IMPLEMENTATION
We use the PEDANT software suite (4) for annotation of large amounts of protein sequences by a carefully selected set of established bioinformatics methods. Exhaustive functional characterization of protein sequences includes similarity searches against the entire non-redundant sequence database, detection of motifs and patterns, automatic assignment of genes to functional categories and clusters of orthologous groups (5), similarity-based prediction of enzyme classification, and extraction of keywords and superfamily information. Structural characterization of gene products is based on similarity searches against the Protein Data Bank (PDB) (6) database, sensitive recognition of structural domains using profile searches, secondary structure prediction, detection of transmembrane regions, and prediction of low complexity and coiled coil regions. By design, PEDANT provides protein sequence annotation in genomic context. The PEDANT genome browser enables the user to select functional or structural categories of interest, obtain the list of gene products from a particular organism assigned to this category, and then view detailed information on each protein presented as an integrated report page. Advanced DNA and protein viewers allow visualizing the positions of genes and other genetic elements on the chromosome, and predicted structural and functional information about proteins, respectively. Facilities for searching the PEDANT annotation using text queries as well as BLAST (7) and pattern searches are provided.
The PEDANT genome database is produced by systematically applying the automatic annotation pipeline described above to all genomic sequences that are being released in the public domain. The major premises of the PEDANT database are as listed below: Timeliness. The MIPS CPU resources make it possible to process a medium-size prokaryotic genome and make it available online essentially overnight.

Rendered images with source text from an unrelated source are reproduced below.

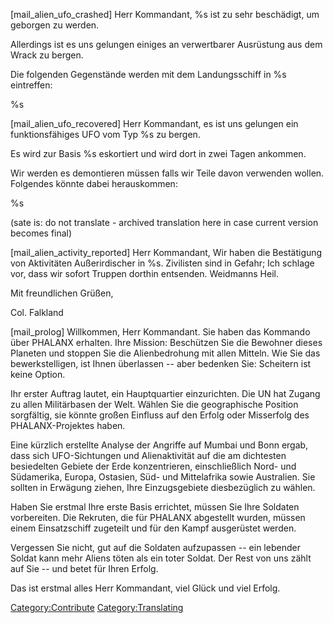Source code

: \[mail_alien_ufo_crashed\] Herr Kommandant, %s ist zu sehr beschädigt,
um geborgen zu werden.

Allerdings ist es uns gelungen einiges an verwertbarer Ausrüstung aus
dem Wrack zu bergen.

Die folgenden Gegenstände werden mit dem Landungsschiff in %s
eintreffen:

%s

\[mail_alien_ufo_recovered\] Herr Kommandant, es ist uns gelungen ein
funktionsfähiges UFO vom Typ %s zu bergen.

Es wird zur Basis %s eskortiert und wird dort in zwei Tagen ankommen.

Wir werden es demontieren müssen falls wir Teile davon verwenden wollen.
Folgendes könnte dabei herauskommen:

%s

(sate is: do not translate - archived translation here in case current
version becomes final)

\[mail_alien_activity_reported\] Herr Kommandant, Wir haben die
Bestätigung von Aktivitäten Außerirdischer in %s. Zivilisten sind in
Gefahr; Ich schlage vor, dass wir sofort Truppen dorthin entsenden.
Weidmanns Heil.

Mit freundlichen Grüßen,

Col. Falkland

\[mail_prolog\] Willkommen, Herr Kommandant. Sie haben das Kommando über
PHALANX erhalten. Ihre Mission: Beschützen Sie die Bewohner dieses
Planeten und stoppen Sie die Alienbedrohung mit allen Mitteln. Wie Sie
das bewerkstelligen, ist Ihnen überlassen -- aber bedenken Sie:
Scheitern ist keine Option.

Ihr erster Auftrag lautet, ein Hauptquartier einzurichten. Die UN hat
Zugang zu allen Militärbasen der Welt. Wählen Sie die geographische
Position sorgfältig, sie könnte großen Einfluss auf den Erfolg oder
Misserfolg des PHALANX-Projektes haben.

Eine kürzlich erstellte Analyse der Angriffe auf Mumbai und Bonn ergab,
dass sich UFO-Sichtungen und Alienaktivität auf die am dichtesten
besiedelten Gebiete der Erde konzentrieren, einschließlich Nord- und
Südamerika, Europa, Ostasien, Süd- und Mittelafrika sowie Australien.
Sie sollten in Erwägung ziehen, Ihre Einzugsgebiete diesbezüglich zu
wählen.

Haben Sie erstmal Ihre erste Basis errichtet, müssen Sie Ihre Soldaten
vorbereiten. Die Rekruten, die für PHALANX abgestellt wurden, müssen
einem Einsatzschiff zugeteilt und für den Kampf ausgerüstet werden.

Vergessen Sie nicht, gut auf die Soldaten aufzupassen -- ein lebender
Soldat kann mehr Aliens töten als ein toter Soldat. Der Rest von uns
zählt auf Sie -- und betet für Ihren Erfolg.

Das ist erstmal alles Herr Kommandant, viel Glück und viel Erfolg.

[Category:Contribute](Category:Contribute "wikilink")
[Category:Translating](Category:Translating "wikilink")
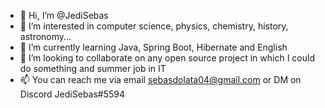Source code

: - 👋 Hi, I’m @JediSebas
- 👀 I’m interested in computer science, physics, chemistry, history, astronomy...
- 🌱 I’m currently learning Java, Spring Boot, Hibernate and English
- 💞️ I’m looking to collaborate on any open source project in which I could do something and summer job in IT
- 📫 You can reach me via email sebasdolata04@gmail.com or DM on Discord JediSebas#5594

<!---
JediSebas/JediSebas is a ✨ special ✨ repository because its `README.md` (this file) appears on your GitHub profile.
You can click the Preview link to take a look at your changes.
--->
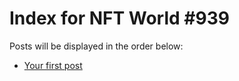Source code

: # Index for NFT World #939
Posts will be displayed in the order below:

- [Your first post](./001-first.md)

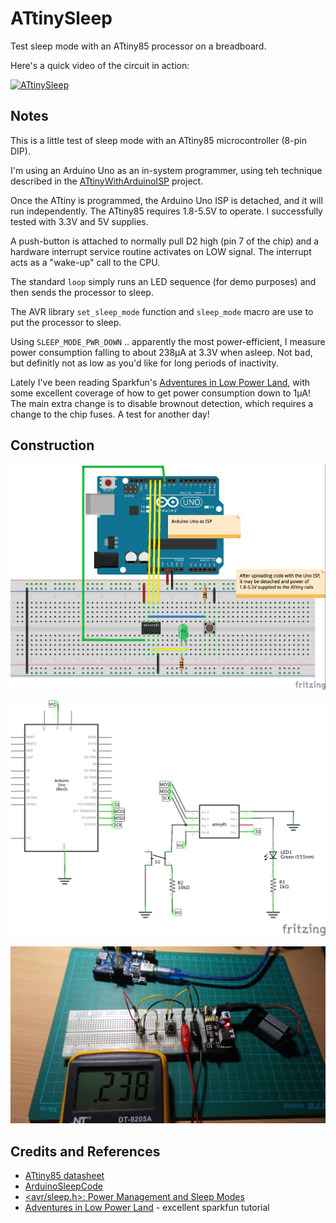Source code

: # ATtinySleep

Test sleep mode with an ATtiny85 processor on a breadboard.

Here's a quick video of the circuit in action:

[![ATtinySleep](http://img.youtube.com/vi/WhtLly1BM0U/0.jpg)](http://www.youtube.com/watch?v=WhtLly1BM0U)

## Notes

This is a little test of sleep mode with an ATtiny85 microcontroller (8-pin DIP).

I'm using an Arduino Uno as an in-system programmer, using teh technique described in the [ATtinyWithArduinoISP](../ATtinyWithArduinoISP) project.

Once the ATtiny is programmed, the Arduino Uno ISP is detached, and it will run independently.
The ATtiny85 requires 1.8-5.5V to operate. I successfully tested with 3.3V and 5V supplies.

A push-button is attached to normally pull D2 high (pin 7 of the chip)
and a hardware interrupt service routine activates on LOW signal.
The interrupt acts as a "wake-up" call to the CPU.

The standard `loop` simply runs an LED sequence (for demo purposes) and then sends the processor to sleep.

The AVR library `set_sleep_mode` function and `sleep_mode` macro are use to put the processor to sleep.

Using `SLEEP_MODE_PWR_DOWN` .. apparently the most power-efficient, I measure power consumption falling to about 238µA at 3.3V
when asleep. Not bad, but definitly not as low as you'd like for long periods of inactivity.

Lately I've been reading Sparkfun's [Adventures in Low Power Land](https://www.sparkfun.com/tutorials/309),
with some excellent coverage of how to get power consumption down to 1µA!
The main extra change is to disable brownout detection, which requires a change to the chip fuses. A test for another day!

## Construction

![Breadboard](./assets/ATtinySleep_bb.jpg?raw=true)

![The Schematic](./assets/ATtinySleep_schematic.jpg?raw=true)

![The Build](./assets/ATtinySleep_build.jpg?raw=true)

## Credits and References
* [ATtiny85 datasheet](http://www.atmel.com/devices/ATTINY85.aspx)
* [ArduinoSleepCode](http://playground.arduino.cc/Learning/ArduinoSleepCode)
* [<avr/sleep.h>: Power Management and Sleep Modes](http://www.nongnu.org/avr-libc/user-manual/group__avr__sleep.html)
* [Adventures in Low Power Land](https://www.sparkfun.com/tutorials/309) - excellent sparkfun tutorial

Completeness. We seek to process all completely sequenced genomes as well as many incomplete genomes, which are being made available by sequencing centers. In many cases, PEDANT represents the only source of annotation for a given genome.
Standardization. Automatic annotation of sequences follows a clearly defined protocol in terms of the particular set of bioinformatics techniques applied to each sequence and the values of pre-determined recognition thresholds used for individual methods (e.g. BLAST E-values).
Documentation. Since the results of automatic sequence analyses are inevitably afflicted by a large number of false assignments, we make available the raw output of each bioinformatics method used. This allows the user to make his own judgment on the validity of functional predictions appearing on each protein's report page.